フランス・フットボール通信BACK NUMBER
ペレ、ベッケンバウアーの上に君臨。
米国で輝いたキナーリャの思い出。
posted2019/03/18 10:30
text by
ロベルト・ノタリアニRoberto Notarianni
photograph by
L'Equipe
ジョルジョ・キナーリャという選手をご存じだろうか?
1970年代半ばまでラツィオで活躍し、ラツィオが1973~74年シーズンにセリエA初優勝を果たしたときの立役者である。だが、大きな体躯を生かした屈強なストライカーであったキナーリャが、世界的に有名になったのはラツィオではなくニューヨーク・コスモスにおいてだった。北米サッカーリーグ(NASL)のスター軍団コスモスにあって、キナーリャの存在はペレやフランツ・ベッケンバウアー以上に輝いていた。なぜそんなことが可能だったのか?
『フランス・フットボール』誌は、1月29日発売号から「冒険者たち」という10回続きの連載を始めている。第1回は第2次世界大戦中にイギリスに捕虜として捕らえられ、戦後は1964年までマンチェスター・シティのゴールキーパーとして活躍し、2005年にはFAの殿堂入りを果たしたベルト・トラウトマンで、第2回目がキナーリャである(ちなみに第3回はラモス瑠偉)。ロベルト・ノタリアニ記者が、キナーリャの波乱万丈の生涯を辿る。
監修:田村修一
熱狂的なファンに追われたスター選手。
激しい性格とアグレッシブなスタイル――ジョルジョ・キナーリャは選手としての絶頂期に栄光に包まれたラツィオを離れ、ニューヨーク・コスモスと北米サッカーリーグ(NASL)の新たな伝説となるべく大西洋を渡ったのだった。
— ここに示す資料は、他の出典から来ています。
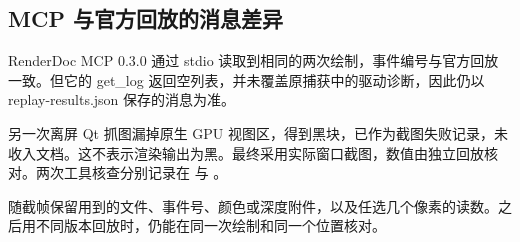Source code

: \subsection{MCP 与官方回放的消息差异}
RenderDoc MCP 0.3.0 通过 stdio 读取到相同的两次绘制，事件编号与官方回放一致。但它的 get\_log 返回空列表，并未覆盖原捕获中的驱动诊断，因此仍以 replay-results.json 保存的消息为准。

另一次离屏 Qt 抓图漏掉原生 GPU 视图区，得到黑块，已作为截图失败记录，未收入文档。这不表示渲染输出为黑。最终采用实际窗口截图，数值由独立回放核对。两次工具核查分别记录在  与 。

随截帧保留用到的文件、事件号、颜色或深度附件，以及任选几个像素的读数。之后用不同版本回放时，仍能在同一次绘制和同一个位置核对。

\newpage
彼はいつもゴールに一直線に襲いかかっていく選手だった。だが……「このとき」だけは切れ味鋭いフェイントを見せた。それはコスモス移籍を知った数百人の“ティフォジ(熱狂的サッカーファン)”たちがフィウミチノ空港(ローマの代表的な空港)へと向かい、彼が「永遠の都」を離れるのを阻止しようとしているという情報が入ったときだった。
キナーリャは、急きょ行き先をチアンピーノ空港(ローマの短距離便空港)へと変えてそこからまずジェノバに行き、さらにパリに移動してエールフランス便でニューヨークへと飛んだのだった。